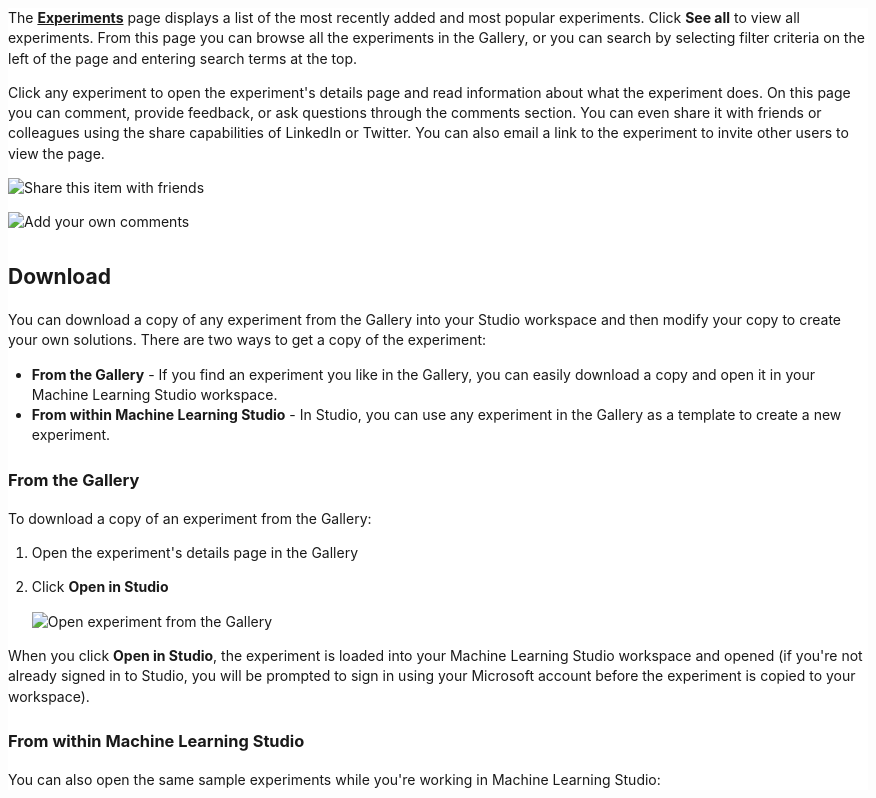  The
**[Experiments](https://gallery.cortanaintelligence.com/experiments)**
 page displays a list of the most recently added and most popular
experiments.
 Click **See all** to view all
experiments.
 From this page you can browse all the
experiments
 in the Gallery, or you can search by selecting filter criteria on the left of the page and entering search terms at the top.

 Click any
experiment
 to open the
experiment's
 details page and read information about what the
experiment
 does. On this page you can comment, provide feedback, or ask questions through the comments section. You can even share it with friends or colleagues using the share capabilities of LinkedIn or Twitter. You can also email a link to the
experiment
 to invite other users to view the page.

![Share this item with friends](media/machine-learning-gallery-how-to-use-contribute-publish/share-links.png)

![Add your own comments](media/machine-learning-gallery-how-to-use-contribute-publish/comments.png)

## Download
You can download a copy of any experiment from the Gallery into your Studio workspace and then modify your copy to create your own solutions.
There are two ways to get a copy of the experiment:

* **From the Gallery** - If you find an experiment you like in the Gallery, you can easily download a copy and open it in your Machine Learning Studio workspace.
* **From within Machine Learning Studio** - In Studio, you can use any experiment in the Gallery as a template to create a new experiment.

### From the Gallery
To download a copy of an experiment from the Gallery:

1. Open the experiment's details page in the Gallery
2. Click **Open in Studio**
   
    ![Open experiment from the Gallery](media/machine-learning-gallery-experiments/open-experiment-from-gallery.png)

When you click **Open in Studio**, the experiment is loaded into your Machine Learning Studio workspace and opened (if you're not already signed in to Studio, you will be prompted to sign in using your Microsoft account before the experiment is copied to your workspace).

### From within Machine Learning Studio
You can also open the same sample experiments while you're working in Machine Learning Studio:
---
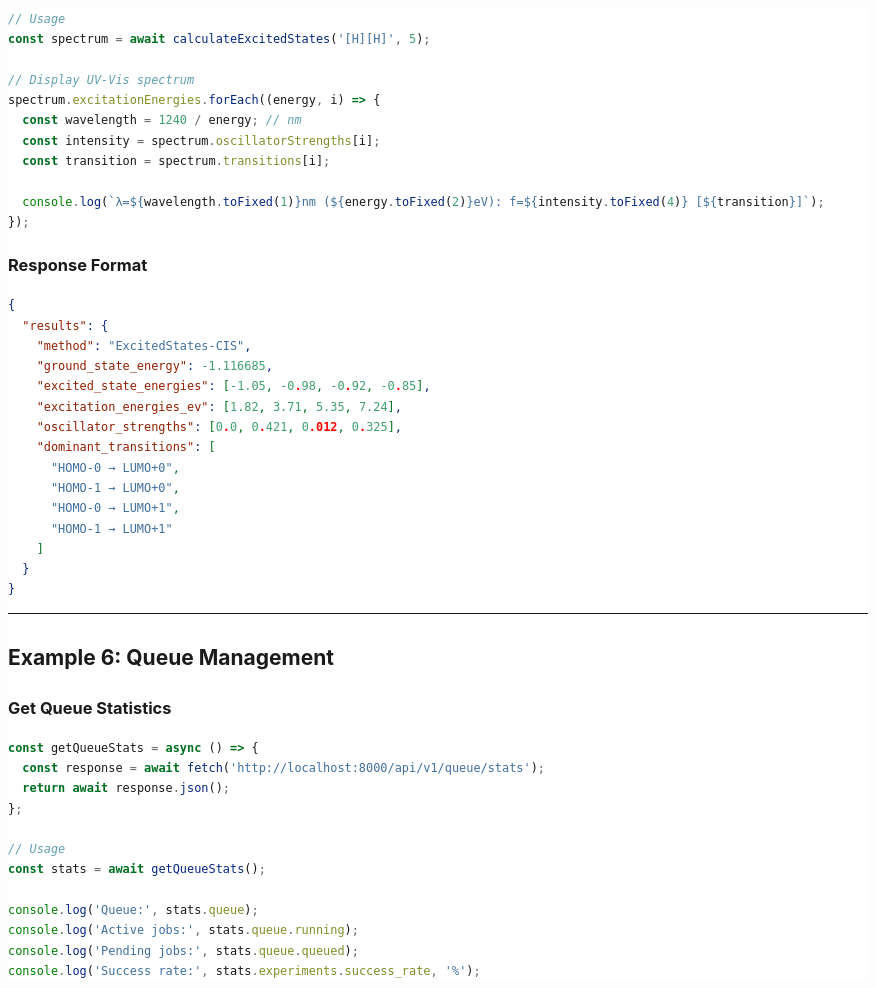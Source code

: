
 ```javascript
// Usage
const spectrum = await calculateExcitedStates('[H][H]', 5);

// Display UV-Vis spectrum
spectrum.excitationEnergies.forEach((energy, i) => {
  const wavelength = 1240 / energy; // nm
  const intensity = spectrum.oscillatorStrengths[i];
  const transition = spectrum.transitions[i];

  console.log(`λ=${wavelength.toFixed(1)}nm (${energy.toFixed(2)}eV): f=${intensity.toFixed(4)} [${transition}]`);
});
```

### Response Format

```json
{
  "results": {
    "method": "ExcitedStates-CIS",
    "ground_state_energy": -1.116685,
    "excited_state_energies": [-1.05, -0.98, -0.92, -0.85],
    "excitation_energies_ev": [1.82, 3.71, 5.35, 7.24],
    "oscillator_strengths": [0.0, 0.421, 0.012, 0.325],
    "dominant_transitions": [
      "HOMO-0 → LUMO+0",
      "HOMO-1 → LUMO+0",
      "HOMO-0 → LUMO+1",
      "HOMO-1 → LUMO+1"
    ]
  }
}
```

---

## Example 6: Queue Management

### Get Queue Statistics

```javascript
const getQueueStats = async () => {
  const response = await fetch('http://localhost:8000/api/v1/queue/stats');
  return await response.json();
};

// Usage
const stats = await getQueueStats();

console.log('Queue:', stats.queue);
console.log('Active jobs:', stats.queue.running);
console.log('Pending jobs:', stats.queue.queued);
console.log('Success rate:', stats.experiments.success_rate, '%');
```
...
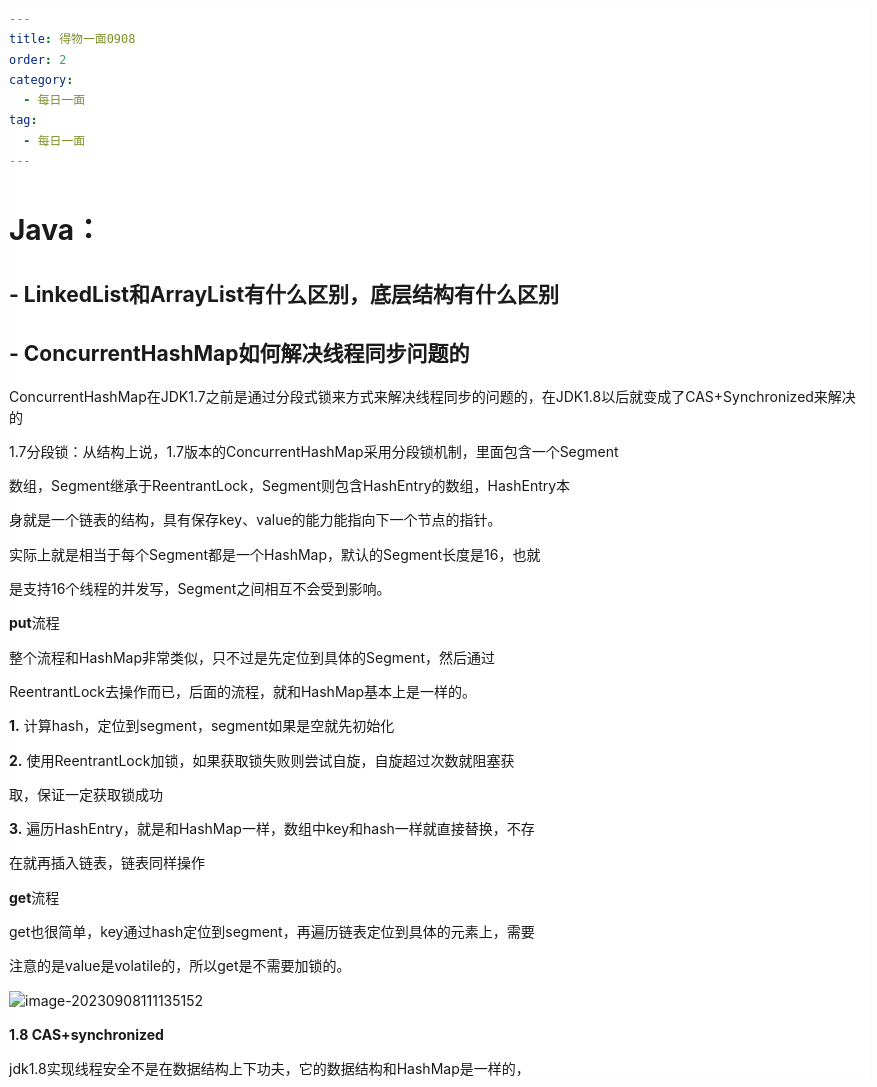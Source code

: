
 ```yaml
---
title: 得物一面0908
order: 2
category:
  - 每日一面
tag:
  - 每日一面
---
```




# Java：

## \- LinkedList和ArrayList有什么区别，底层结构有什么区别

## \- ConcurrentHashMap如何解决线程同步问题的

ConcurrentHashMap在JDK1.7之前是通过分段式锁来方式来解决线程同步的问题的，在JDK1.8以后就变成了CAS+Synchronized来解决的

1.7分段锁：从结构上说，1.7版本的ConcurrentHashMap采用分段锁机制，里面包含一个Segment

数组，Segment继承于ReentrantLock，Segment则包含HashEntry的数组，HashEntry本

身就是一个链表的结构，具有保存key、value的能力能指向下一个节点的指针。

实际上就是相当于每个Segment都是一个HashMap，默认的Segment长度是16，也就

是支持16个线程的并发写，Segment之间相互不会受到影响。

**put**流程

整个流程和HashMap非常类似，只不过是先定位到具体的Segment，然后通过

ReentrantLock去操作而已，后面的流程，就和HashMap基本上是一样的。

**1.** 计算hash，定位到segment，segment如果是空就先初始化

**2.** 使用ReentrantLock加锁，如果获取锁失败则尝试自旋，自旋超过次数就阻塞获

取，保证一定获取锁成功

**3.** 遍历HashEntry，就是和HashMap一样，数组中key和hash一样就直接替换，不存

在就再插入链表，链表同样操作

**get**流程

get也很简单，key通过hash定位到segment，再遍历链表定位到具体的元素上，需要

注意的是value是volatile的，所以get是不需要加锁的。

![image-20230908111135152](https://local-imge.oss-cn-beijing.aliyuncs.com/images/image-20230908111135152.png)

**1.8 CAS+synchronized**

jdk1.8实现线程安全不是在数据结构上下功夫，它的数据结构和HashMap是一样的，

Task objective
Look through the data above for the string "view" and copy every line where it appears.

Your response
 Click **See all** to view all
 to invite other users to view the page.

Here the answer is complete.